A natural starting point for discussions about retirement spending is the 4% rule. William Bengen look at all the different 30 year periods in US history and found that withdrawing 4% of retirement date assets, and then subsequently adjusting the spending amount for inflation over the next 30 years, would have worked historically as a sustainable strategy.

But his assumption about inflation-adjusted spending is really just a research simplification.  Real people will adjust their spending in response to portfolio performance. As well, spending adjustments help by reducing exposure to what’s known as sequence of returns risk. Nonetheless, retirees generally do wish to maintain a consistent spending level, and so the question becomes when should one make spending adjustments in retirement? Countless answers to this question have been provided in the form of recommended variable spending strategies.

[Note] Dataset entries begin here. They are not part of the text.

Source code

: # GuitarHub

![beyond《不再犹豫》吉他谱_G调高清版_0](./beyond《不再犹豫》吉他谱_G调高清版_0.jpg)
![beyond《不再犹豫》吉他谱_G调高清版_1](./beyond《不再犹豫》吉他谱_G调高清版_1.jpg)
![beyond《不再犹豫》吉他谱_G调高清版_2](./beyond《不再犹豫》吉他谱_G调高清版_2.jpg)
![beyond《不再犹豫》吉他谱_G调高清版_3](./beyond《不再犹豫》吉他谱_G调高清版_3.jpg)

Potential strategies can be found on Internet discussion boards and in research publications.

But it can be hard to compare different variable spending strategies to one another for several reasons. Suppose strategy A says one can initially spend 6% from their portfolio, while strategy B says one can initially spend 3% from their portfolio. Is strategy A twice as good? We can’t really answer this without more information. The withdrawal rate in strategy A may be higher simply because the researcher who created strategy A assumed higher investment returns for the underlying portfolio. Another concern is that strategy A might simply start with a high amount of spending in early retirement, but that spending will drop dramatically later in retirement, whereas strategy B might be able to maintain a relatively consistent amount of spending for a longer amount of time.

To try and bring some rigor to attempts at comparing different variable spending strategies, I recently completed a research article called “Making Sense Out of Variable Spending Strategies for Retirees” which is available online at SSRN and is now forthcoming at the Journal of Financial Planning. In the article, I compare 10 different spending strategies using the same underlying market return simulations. I also attempt to deal with the issue about how spending may evolve over retirement by looking at a number of different metrics about the strategy performance, and by calibrating strategies to what I am calling the PAY Rule™ for Retirement Spending. That formula is:

PAY Rule™ = Retiree Willingly Accepts an X% probability that spending falls below a threshold of $Y (in inflation-adjusted terms) by year Z of retirement

This allows for different variable spending strategies to be compared on a more equal basis. Strategies which I investigate include constant inflation-adjusted spending, spending a fixed percentage of the remaining portfolio, spending a percentage subject to floor and ceiling dollar amounts, using the Guyton and Klinger Decision Rules, letting spending be determined by the IRS Required Minimum Distribution rules, and using actuarial formulas which account for the expected return, remaining time horizon, current amount of assets, and the desired amount of remaining assets at the end of retirement.

These strategies do have different implications for feasible initial spending rates, spending patterns throughout retirement, and remaining wealth later in retirement. It’s important to consider all of this information when deciding on the best approach for one’s circumstances. There is no easy way to summarize the results, but I will plan to provide a deeper investigation of how these strategies perform, including some charts about spending and wealth, in subsequent columns at Forbes. In the mean time, the full research article does provide a richer discussion about how to compare different variable spending strategies for retirement.